Elle baisse les yeux, une gêne s’est installée. Non, mais c’est une blague ? Ils se sont persuadés que je sors avec Solène parce qu’Ian est gay ? Je suis saoulée, je commence à refermer la porte, mais elle m’interrompt.


— Encore une chose, ma chérie. Samedi soir, tu resteras à la maison avec ton père et moi.


— Tu te fous de moi ? Vous avez vraiment décidé de faire de ma vie un enfer !


— Non, ma chérie, tout ça, c’est pour ton bien et seulement pour ton bien.


— Pour mon bien ? Si vous souhaitiez réellement mon bonheur, vous me laisseriez voir Solène et Ian ! Vous n’êtes que des…

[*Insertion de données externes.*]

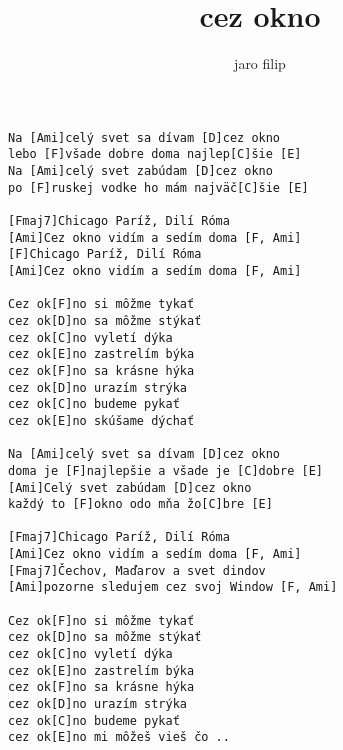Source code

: \author{jaro filip}
\title{cez okno}
\maketitle
\begin{verbatim}
Na [Ami]celý svet sa dívam [D]cez okno
lebo [F]všade dobre doma najlep[C]šie [E]
Na [Ami]celý svet zabúdam [D]cez okno
po [F]ruskej vodke ho mám najväč[C]šie [E]

[Fmaj7]Chicago Paríž, Dilí Róma
[Ami]Cez okno vidím a sedím doma [F, Ami]
[F]Chicago Paríž, Dilí Róma
[Ami]Cez okno vidím a sedím doma [F, Ami]

Cez ok[F]no si môžme tykať
cez ok[D]no sa môžme stýkať
cez ok[C]no vyletí dýka
cez ok[E]no zastrelím býka
cez ok[F]no sa krásne hýka
cez ok[D]no urazím strýka
cez ok[C]no budeme pykať
cez ok[E]no skúšame dýchať

Na [Ami]celý svet sa dívam [D]cez okno
doma je [F]najlepšie a všade je [C]dobre [E]
[Ami]Celý svet zabúdam [D]cez okno
každý to [F]okno odo mňa žo[C]bre [E]

[Fmaj7]Chicago Paríž, Dilí Róma
[Ami]Cez okno vidím a sedím doma [F, Ami]
[Fmaj7]Čechov, Maďarov a svet dindov
[Ami]pozorne sledujem cez svoj Window [F, Ami]

Cez ok[F]no si môžme tykať
cez ok[D]no sa môžme stýkať
cez ok[C]no vyletí dýka
cez ok[E]no zastrelím býka
cez ok[F]no sa krásne hýka
cez ok[D]no urazím strýka
cez ok[C]no budeme pykať
cez ok[E]no mi môžeš vieš čo ..  
\end{verbatim}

Je secoue la tête de gauche à droite, m’abstiens de finir ma phrase.


— Oh, et puis merde !


Je lui claque la porte au nez, m’écroule sur le lit, je me vide encore. Combien de litres d’eau on peut pleurer, bordel ? Je n’en peux plus, mon cœur me fait mal. Jamais je n’aurais imaginé qu’ils soient… qu’ils soient si… Je n’arrive même plus à trouver les mots, à réfléchir. Désespérée, j’attrape mon téléphone, un message commun aux personnes les plus importantes de ma vie.


« Mes parents savent tout, ma vie devient un enfer. »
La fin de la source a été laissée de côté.